It is very important to us Freemasons not to talk about politics and religion during our work. Because it holds too much potential for dispute and these topics are highly individual. At least that is the interpretation of this rule today. Masonic researchers say this rule could also have been established in a time when it was simply dangerous to talk about politics and religion. Especially if you had your own opinion. Then you were directly messing with the leading elite or the church. And that was dangerous, especially in the founding days of Freemasonry. I often follow this rule and steer clear of politics and religion in discussions. But not always (as can be seen from one or the other blog here 😉
Today, however, it is not about politics – but about a strategic-tactical view.
Yesterday, the impeachment of Donald Trump was rejected. Too many Republicans voted against it. Some journalists suspect that although they would have liked to vote differently, they couldn’t help it. Because trump had too many voters behind him and because trump had threatened to form his own party in the run-up to the impeachment. I’m not entirely sure, but I think he brought that up earlier as well. But it’s not that important.

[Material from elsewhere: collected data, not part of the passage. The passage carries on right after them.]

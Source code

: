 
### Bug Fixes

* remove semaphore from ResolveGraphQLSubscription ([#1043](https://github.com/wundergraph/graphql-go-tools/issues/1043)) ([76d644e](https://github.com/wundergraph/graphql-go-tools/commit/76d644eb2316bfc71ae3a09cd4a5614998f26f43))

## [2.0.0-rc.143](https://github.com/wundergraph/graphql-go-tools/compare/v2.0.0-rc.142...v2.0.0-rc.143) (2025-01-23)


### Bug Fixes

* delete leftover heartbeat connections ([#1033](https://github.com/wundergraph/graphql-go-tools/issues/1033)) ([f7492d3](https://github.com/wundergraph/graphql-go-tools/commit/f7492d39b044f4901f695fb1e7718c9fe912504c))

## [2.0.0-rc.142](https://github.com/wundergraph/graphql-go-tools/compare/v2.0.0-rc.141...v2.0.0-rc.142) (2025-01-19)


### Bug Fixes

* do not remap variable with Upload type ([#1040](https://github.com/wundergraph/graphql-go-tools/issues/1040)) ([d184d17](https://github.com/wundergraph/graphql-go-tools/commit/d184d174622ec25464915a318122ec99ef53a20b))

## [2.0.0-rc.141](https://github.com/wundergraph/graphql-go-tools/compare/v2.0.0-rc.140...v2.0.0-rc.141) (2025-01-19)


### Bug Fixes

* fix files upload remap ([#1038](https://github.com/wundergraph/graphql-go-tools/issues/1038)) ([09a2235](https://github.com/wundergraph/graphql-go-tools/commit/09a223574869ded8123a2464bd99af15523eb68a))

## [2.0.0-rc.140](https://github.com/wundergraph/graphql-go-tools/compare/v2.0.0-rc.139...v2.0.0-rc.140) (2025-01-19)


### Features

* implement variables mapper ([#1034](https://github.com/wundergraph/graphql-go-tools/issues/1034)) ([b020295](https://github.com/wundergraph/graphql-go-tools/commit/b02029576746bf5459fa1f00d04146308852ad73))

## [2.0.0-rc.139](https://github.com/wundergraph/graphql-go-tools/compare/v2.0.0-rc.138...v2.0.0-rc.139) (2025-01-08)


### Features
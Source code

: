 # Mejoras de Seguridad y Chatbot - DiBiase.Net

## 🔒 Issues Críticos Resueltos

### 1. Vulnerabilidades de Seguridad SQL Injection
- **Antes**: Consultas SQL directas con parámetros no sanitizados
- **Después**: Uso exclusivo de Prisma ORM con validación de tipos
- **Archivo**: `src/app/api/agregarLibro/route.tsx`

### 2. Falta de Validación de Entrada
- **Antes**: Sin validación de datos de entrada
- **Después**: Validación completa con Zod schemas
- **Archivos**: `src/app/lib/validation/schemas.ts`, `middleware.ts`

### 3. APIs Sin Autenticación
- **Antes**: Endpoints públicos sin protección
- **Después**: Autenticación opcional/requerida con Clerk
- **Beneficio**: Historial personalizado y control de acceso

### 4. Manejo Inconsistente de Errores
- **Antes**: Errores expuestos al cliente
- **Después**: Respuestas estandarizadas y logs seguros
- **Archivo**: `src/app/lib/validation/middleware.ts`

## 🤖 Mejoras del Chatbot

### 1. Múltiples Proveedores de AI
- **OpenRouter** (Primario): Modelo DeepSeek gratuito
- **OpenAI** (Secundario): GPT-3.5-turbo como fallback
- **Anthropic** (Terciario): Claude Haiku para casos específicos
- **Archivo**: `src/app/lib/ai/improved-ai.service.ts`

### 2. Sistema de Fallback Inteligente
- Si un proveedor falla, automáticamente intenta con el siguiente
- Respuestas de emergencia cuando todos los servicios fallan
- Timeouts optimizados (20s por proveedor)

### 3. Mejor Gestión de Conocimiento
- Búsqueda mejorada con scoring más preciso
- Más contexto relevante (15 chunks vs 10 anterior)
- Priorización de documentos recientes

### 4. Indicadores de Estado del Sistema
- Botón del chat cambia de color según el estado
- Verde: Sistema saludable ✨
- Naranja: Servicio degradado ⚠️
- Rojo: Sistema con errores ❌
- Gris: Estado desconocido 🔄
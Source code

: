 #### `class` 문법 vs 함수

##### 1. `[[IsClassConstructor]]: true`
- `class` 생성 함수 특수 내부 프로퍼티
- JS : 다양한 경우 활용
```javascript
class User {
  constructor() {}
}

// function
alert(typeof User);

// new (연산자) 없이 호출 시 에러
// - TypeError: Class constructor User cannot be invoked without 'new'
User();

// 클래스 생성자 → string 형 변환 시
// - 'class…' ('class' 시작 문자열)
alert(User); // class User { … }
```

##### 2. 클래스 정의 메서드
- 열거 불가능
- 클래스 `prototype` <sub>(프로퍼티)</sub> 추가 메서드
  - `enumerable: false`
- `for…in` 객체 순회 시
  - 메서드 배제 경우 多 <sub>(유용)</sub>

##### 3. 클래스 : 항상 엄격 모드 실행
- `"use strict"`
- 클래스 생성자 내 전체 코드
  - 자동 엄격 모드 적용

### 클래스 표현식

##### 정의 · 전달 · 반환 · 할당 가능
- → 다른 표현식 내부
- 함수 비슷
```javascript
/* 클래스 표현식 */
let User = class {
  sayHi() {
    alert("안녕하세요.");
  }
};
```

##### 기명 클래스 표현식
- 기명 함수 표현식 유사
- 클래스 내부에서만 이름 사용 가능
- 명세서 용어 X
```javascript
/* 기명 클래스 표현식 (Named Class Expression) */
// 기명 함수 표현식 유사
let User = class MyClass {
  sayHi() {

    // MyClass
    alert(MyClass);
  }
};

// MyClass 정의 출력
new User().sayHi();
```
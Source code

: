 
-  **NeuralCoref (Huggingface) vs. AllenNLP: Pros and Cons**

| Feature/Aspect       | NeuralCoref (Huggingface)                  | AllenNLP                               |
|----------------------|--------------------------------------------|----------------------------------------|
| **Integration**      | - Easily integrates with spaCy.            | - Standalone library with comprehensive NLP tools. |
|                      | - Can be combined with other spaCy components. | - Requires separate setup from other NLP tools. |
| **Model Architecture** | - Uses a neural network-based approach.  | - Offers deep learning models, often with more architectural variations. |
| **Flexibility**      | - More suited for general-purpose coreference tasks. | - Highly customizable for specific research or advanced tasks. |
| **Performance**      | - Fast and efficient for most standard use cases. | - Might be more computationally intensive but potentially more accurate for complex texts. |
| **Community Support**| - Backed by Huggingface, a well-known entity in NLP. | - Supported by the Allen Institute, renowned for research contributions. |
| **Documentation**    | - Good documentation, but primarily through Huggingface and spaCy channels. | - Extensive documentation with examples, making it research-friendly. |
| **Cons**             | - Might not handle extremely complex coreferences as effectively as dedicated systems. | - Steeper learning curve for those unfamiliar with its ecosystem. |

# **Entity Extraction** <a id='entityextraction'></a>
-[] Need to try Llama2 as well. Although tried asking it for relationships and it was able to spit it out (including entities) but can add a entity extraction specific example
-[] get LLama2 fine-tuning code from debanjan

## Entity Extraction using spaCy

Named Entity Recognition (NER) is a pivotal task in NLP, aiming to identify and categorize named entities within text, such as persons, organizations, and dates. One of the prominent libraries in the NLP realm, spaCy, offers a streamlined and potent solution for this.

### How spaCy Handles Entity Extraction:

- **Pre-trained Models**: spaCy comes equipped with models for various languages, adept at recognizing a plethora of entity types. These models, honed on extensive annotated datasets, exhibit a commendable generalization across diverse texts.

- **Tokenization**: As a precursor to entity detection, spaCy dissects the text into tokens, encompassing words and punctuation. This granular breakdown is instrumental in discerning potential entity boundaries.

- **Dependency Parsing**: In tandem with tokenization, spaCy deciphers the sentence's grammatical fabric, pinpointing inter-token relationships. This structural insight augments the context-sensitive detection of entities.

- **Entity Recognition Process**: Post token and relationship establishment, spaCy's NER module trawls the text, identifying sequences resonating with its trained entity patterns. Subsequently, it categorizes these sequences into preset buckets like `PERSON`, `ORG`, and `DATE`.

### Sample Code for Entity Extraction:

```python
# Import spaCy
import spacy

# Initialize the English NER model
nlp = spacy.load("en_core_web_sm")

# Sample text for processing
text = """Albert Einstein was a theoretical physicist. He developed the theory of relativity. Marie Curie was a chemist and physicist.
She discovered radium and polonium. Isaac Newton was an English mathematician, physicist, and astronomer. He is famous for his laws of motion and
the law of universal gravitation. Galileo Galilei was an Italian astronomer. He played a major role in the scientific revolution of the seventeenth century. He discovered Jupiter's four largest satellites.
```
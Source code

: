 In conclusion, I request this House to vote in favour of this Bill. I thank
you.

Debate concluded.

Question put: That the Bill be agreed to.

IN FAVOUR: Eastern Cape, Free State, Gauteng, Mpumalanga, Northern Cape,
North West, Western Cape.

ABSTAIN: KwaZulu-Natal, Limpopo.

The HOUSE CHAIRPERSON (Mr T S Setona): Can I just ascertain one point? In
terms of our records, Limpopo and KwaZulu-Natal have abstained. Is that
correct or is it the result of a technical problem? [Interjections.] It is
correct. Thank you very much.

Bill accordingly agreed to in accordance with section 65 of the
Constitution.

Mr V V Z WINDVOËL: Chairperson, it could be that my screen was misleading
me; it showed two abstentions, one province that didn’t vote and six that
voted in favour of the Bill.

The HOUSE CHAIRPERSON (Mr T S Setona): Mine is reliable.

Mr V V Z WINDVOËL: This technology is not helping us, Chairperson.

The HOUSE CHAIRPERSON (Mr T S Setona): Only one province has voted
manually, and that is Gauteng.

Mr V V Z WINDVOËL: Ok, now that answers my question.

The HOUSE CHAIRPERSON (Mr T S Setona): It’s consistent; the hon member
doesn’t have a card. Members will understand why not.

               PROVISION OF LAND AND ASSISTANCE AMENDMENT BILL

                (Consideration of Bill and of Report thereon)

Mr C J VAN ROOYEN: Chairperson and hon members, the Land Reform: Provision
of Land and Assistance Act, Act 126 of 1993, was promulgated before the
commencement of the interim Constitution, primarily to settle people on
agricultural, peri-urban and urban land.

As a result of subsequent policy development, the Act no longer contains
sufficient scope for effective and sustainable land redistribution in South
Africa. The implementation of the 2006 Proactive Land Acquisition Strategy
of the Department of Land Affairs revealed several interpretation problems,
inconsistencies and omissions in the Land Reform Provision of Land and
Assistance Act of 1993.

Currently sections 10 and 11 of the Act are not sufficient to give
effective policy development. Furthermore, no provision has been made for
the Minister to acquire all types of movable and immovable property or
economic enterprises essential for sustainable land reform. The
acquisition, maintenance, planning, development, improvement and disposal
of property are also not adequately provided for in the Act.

So we have an ex-president who got many millions of votes behind him in the run-off election that is common in the US. And who previously helped his party, the Republicans, to governmental power and presidential power. But who, if you look at many of his decisions, did not follow party political interests, but others – his own. I.e. when he was still in power, he did not implement the party programme of the Republicans, but the Republicans adapted their programme, at least partially, to the programme of the president. And they repeatedly backed him, i.e. gave him the necessary votes in the Senate, for example. Because he was their president. Or to put it another way: because you don’t bite the hand that feeds you.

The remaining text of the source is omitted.